高齢者の膝痛の原因は、変形性膝関節症、膝滑膜炎、リウマチ、関節リューマチ、外傷など様々で、その治療には一般治療、理学療法、薬物療法、手術などがあります。
1.変形性膝関節症:疼痛が明らかな場合は、イブプロフェンなどの非ステロイド性抗炎症薬を使用し、硝酸ナトリウムなどの薬剤を関節腔内に注射します。 局所温湿布などの理学療法を併用し、必要に応じて人工膝関節置換術などの手術療法を行います。
2.膝滑膜炎:痛みが明らかな場合は、イブプロフェンなどの鎮痛剤を使用し、ヒアルロン酸ナトリウムやトリメトプリムなどの副腎皮質ステロイドを関節腔内に注入します。上記の保存的治療が無効な場合は、関節鏡による病変の切除が必要です。

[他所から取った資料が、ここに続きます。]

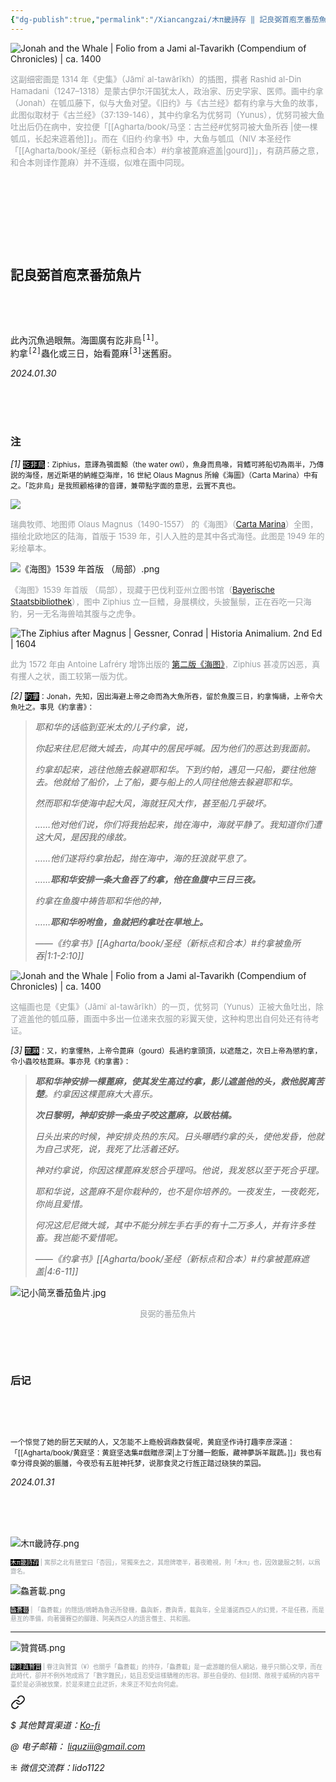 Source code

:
 ```yaml
---
{"dg-publish":true,"permalink":"/Xiancangzai/木π畿詩存 ‖ 記良弼首庖烹番茄魚片/","tags":["李去兹","木π畿詩存","旧诗","良弼","圣经","古兰经"],"created":"2024-01-30T14:36:20.663+08:00"}
---
```



![Jonah and the Whale | Folio from a Jami al-Tavarikh (Compendium of Chronicles) | ca. 1400](https://www.artbible.info/images/anoniem_jona_walvis_grt.jpg)

<font size="2" color=#999ea2>这副细密画是 1314 年《史集》（Jāmiʿ al-tawārīkh）的插图，撰者 Rashid al-Din Hamadani（1247–1318）是蒙古伊尔汗国犹太人，政治家、历史学家、医师。画中约拿（Jonah）在瓠瓜藤下，似与大鱼对望。《旧约》与《古兰经》都有约拿与大鱼的故事，此图似取材于《古兰经》（37:139-146），其中约拿名为优努司（Yunus），优努司被大鱼吐出后仍在病中，安拉便「[[Agharta/book/马坚：古兰经#优努司被大鱼所吞 \|使一棵瓠瓜，长起来遮着他]]」。而在《旧约·约拿书》中，大鱼与瓠瓜（NIV 本圣经作「[[Agharta/book/圣经（新标点和合本）#约拿被蓖麻遮盖\|gourd]]」，有葫芦藤之意，和合本则译作蓖麻）并不连缀，似难在画中同现。</font>

<pre>







</pre>

## 記良弼首庖烹番茄魚片

<pre>



</pre>

<pre>
此內沉魚過眼無。海圖廣有訖非烏<sup>[1]</sup>。
約拿<sup>[2]</sup>蟲化或三日，始看蓖麻<sup>[3]</sup>迷舊廚。
</pre>

<cite>2024.01.30</cite>

<br/>

<br/>

<br/>

### 注

<em>[1]</em> <small><font style="background: black" color=white>訖非烏</font>：Ziphius，意譯為鴞面鯨（the water owl），魚身而鳥喙，背鰭可將船切為兩半，乃傳説的海怪，居近斯堪的納維亞海岸，16 世紀 Olaus Magnus 所繪《海圖》（Carta Marina）中有之。「訖非烏」是我照顧格律的音譯，兼帶點字面的意思，云實不真也。</small>

![](https://upload.wikimedia.org/wikipedia/commons/thumb/e/ea/Carta_Marina.jpeg/1024px-Carta_Marina.jpeg)

<font size="2" color=#999ea2>瑞典牧师、地图师 Olaus Magnus（1490-1557） 的《海图》（[Carta Marina](https://en.wikipedia.org/wiki/File:Carta_Marina.jpeg)）全图，描绘北欧地区的陆海，首版于 1539 年，引人入胜的是其中各式海怪。此图是 1949 年的彩绘摹本。</font>

![《海图》1539 年首版 （局部）.png](/img/user/%E9%99%84%E4%BB%B6/%E9%99%84%E4%BB%B62024/%E3%80%8A%E6%B5%B7%E5%9B%BE%E3%80%8B1539%20%E5%B9%B4%E9%A6%96%E7%89%88%20%EF%BC%88%E5%B1%80%E9%83%A8%EF%BC%89.png)

<font size="2" color=#999ea2>《海图》1539 年首版 （局部），现藏于巴伐利亚州立图书馆（[Bayerische Staatsbibliothek](https://www.digitale-sammlungen.de/en/view/bsb00002967?page=4,5)），图中 Ziphius 立一巨鳍，身展横纹，头披鬣鬃，正在吞吃一只海豹，另一无名海兽啮其腹与之虎争。</font>

![The Ziphius after Magnus | Gessner, Conrad | Historia Animalium. 2nd Ed | 1604](https://64.media.tumblr.com/8f38e6f5d9204100077985dfb8d11ec1/81c3685f7107607a-db/s500x750/6779a4db97495907c7e2d36d29fa5a9ce481074e.jpg)

<font size="2" color=#999ea2>此为 1572 年由 Antoine Lafréry 增饰出版的 [第二版《海图》](https://www.loc.gov/item/2021668418#institution=national-library-of-sweden)，Ziphius 甚凌厉凶恶，真有攫人之状，画工较第一版为优。</font>

<em>[2]</em> <small><font style="background: black" color=white>約拿</font>：Jonah，先知，因出海避上帝之命而為大魚所吞，留於魚腹三日，約拿悔禱，上帝令大魚吐之。事見《約拿書》：</small>

> <em>耶和华的话临到亚米太的儿子约拿，说，</em>
>
> <em>你起来往尼尼微大城去，向其中的居民呼喊。因为他们的恶达到我面前。</em>
>
> <em>约拿却起来，逃往他施去躲避耶和华。下到约帕，遇见一只船，要往他施去。他就给了船价，上了船，要与船上的人同往他施去躲避耶和华。</em>
>
> <em>然而耶和华使海中起大风，海就狂风大作，甚至船几乎破坏。</em>
>
> <em>……他对他们说，你们将我抬起来，抛在海中，海就平静了。我知道你们遭这大风，是因我的缘故。</em>
>
> <em>……他们遂将约拿抬起，抛在海中，海的狂浪就平息了。</em>
>
> <em>……**耶和华安排一条大鱼吞了约拿，他在鱼腹中三日三夜。**</em>
>
> <em>约拿在鱼腹中祷告耶和华他的神，</em>
>
> <em> ……**耶和华吩咐鱼，鱼就把约拿吐在旱地上。**</em>
>
> <cite>——《约拿书》[[Agharta/book/圣经（新标点和合本）#约拿被鱼所吞\|1:1-2:10]]</cite>

![Jonah and the Whale | Folio from a Jami al-Tavarikh (Compendium of Chronicles) | ca. 1400](https://upload.wikimedia.org/wikipedia/commons/thumb/4/48/Jonah_and_the_Whale%2C_Folio_from_a_Jami_al-Tavarikh_%28Compendium_of_Chronicles%29.jpg/1280px-Jonah_and_the_Whale%2C_Folio_from_a_Jami_al-Tavarikh_%28Compendium_of_Chronicles%29.jpg)

<font size="2" color=#999ea2>这幅画也是《史集》（Jāmiʿ al-tawārīkh）的一页，优努司（Yunus）正被大鱼吐出，除了遮盖他的瓠瓜藤，画面中多出一位递来衣服的彩翼天使，这种构思出自何处还有待考证。</font>

<em>[3]</em> <small><font style="background: black" color=white>蓖麻</font>：又，約拿懼熱，上帝令蓖麻（gourd）長過約拿頭頂，以遮蔭之，次日上帝為懲約拿，令小蟲咬枯蓖麻。事亦見《約拿書》：</small>

> <em>**耶和华神安排一棵蓖麻，使其发生高过约拿，影儿遮盖他的头，救他脱离苦楚**。约拿因这棵蓖麻大大喜乐。</em>
>
> <em>**次日黎明，神却安排一条虫子咬这蓖麻，以致枯槁。**</em>
>
> <em>日头出来的时候，神安排炎热的东风。日头曝晒约拿的头，使他发昏，他就为自己求死，说，我死了比活着还好。</em>
>
> <em>神对约拿说，你因这棵蓖麻发怒合乎理吗。他说，我发怒以至于死合乎理。</em>
>
> <em>耶和华说，这蓖麻不是你栽种的，也不是你培养的。一夜发生，一夜乾死，你尚且爱惜。</em>
>
> <em>何况这尼尼微大城，其中不能分辨左手右手的有十二万多人，并有许多牲畜。我岂能不爱惜呢。</em>
>
> <cite>——《约拿书》[[Agharta/book/圣经（新标点和合本）#约拿被蓖麻遮盖\|4:6-11]]</cite>

![记小简烹番茄鱼片.jpg](/img/user/%E9%99%84%E4%BB%B6/%E9%99%84%E4%BB%B62024/%E8%AE%B0%E5%B0%8F%E7%AE%80%E7%83%B9%E7%95%AA%E8%8C%84%E9%B1%BC%E7%89%87.jpg)

<center><font size="2" color=#999ea2>良弼的番茄魚片</font></center>



<pre>



</pre>

### 后记

<pre>



</pre>

<small>一个惊觉了她的厨艺天赋的人，又怎能不上瘾般调鼎数餐呢，黄庭坚作诗打趣李彦深道：「[[Agharta/book/黄庭坚：黄庭坚选集#戲贈彦深\|上丁分膰一飽飯，藏神夢訴羊蹴蔬。]]」我也有幸分得良弼的脤膰，今夜恐有五脏神托梦，说那食灵之行旌正踏过硗狭的菜园。</small>

<cite>2024.01.31</cite>

<br/>

<br/>

<br/>

![木π畿詩存.png](/img/user/%E9%99%84%E4%BB%B6/%E9%99%84%E4%BB%B62024/%E6%9C%A8%CF%80%E7%95%BF%E8%A9%A9%E5%AD%98.png)

<p style="font-size:0.7em; color:#999ea2"><font style="background: black" color=white>木π畿詩存</font> | 寓邸之北有膳堂曰「杏园」，常獨來去之，其燈牌壞半，暮夜瞻視，則「木π」也，因效畿服之制，以爲齋名。</p>

![鱻蒼載.png](/img/user/%E9%99%84%E4%BB%B6/%E9%99%84%E4%BB%B62024/%E9%B1%BB%E8%92%BC%E8%BC%89.png)

<p style="font-size:0.7em; color:#999ea2"><font style="background: black" color=white>鱻蒼載</font> | 「鱻蒼載」的隱語/鴘轉為魯迅所發機，鱻與新，蒼與青，載與年，全是潘諾西亞人的幻覺，不是任務，而是悬亙的準備，向著彌賽亞的腳踵、阿美西亞人的語言僭主、共和囻。</p>

---

![贊賞碼.png](/img/user/%E9%99%84%E4%BB%B6/%E9%99%84%E4%BB%B62024/%E8%B4%8A%E8%B3%9E%E7%A2%BC.png)

<p style="font-size:0.7em; color:#999ea2"><font style="background: black" color=white>眷注與贊賞</font> | 眷注與贊賞（¥）也關乎「鱻蒼載」的持存，「鱻蒼載」是一處游離的個人網站，幾乎只關心文學，而在此時代，卻并不例外地成爲了「數字難民」，姑且忍受這樣驕稚的形容。那些自便的、但封閉、敞視于威柄的内容平臺於是必須被放棄，於是來建立此迂折，未來正不知去向何處。</p>


<div class="transclusion internal-embed is-loaded"><a class="markdown-embed-link" href="/xiancangzai/link-tree/" aria-label="Open link"><svg xmlns="http://www.w3.org/2000/svg" width="24" height="24" viewBox="0 0 24 24" fill="none" stroke="currentColor" stroke-width="2" stroke-linecap="round" stroke-linejoin="round" class="svg-icon lucide-link"><path d="M10 13a5 5 0 0 0 7.54.54l3-3a5 5 0 0 0-7.07-7.07l-1.72 1.71"></path><path d="M14 11a5 5 0 0 0-7.54-.54l-3 3a5 5 0 0 0 7.07 7.07l1.71-1.71"></path></svg></a><div class="markdown-embed">





<cite>$ 其他贊賞渠道：[Ko-fi](https://ko-fi.com/xiancangzai)</cite>

<cite>@ 电子邮箱： liquziii@gmail.com </cite>

<cite>⁜ 微信交流群：lido1122</cite>


</div></div>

3.関節リウマチ、リューマチ性関節炎:関節リウマチでは、セファロスポリン系抗菌薬やプレドニンなどのステロイドが使用されます。 関節リウマチでは、ジクロフェナクナトリウムなどの非ステロイド性抗炎症薬で治療し、膝関節が変形している場合は整形外科手術を行います。
4.外傷:外傷による膝の痛みで、痛みが強い場合はイブプロフェンなどの鎮痛剤で痛みを和らげ、靭帯断裂の場合は縫合手術、半月板損傷の場合は修復手術、骨折の場合は切開して内固定術などを行う必要があります。
上記の薬は医師の指導の下で使用する必要があります。 膝の痛みが安静にしていてもとれない場合は、医師に相談して原因をはっきりさせ、的確な治療を受けることをお勧めします。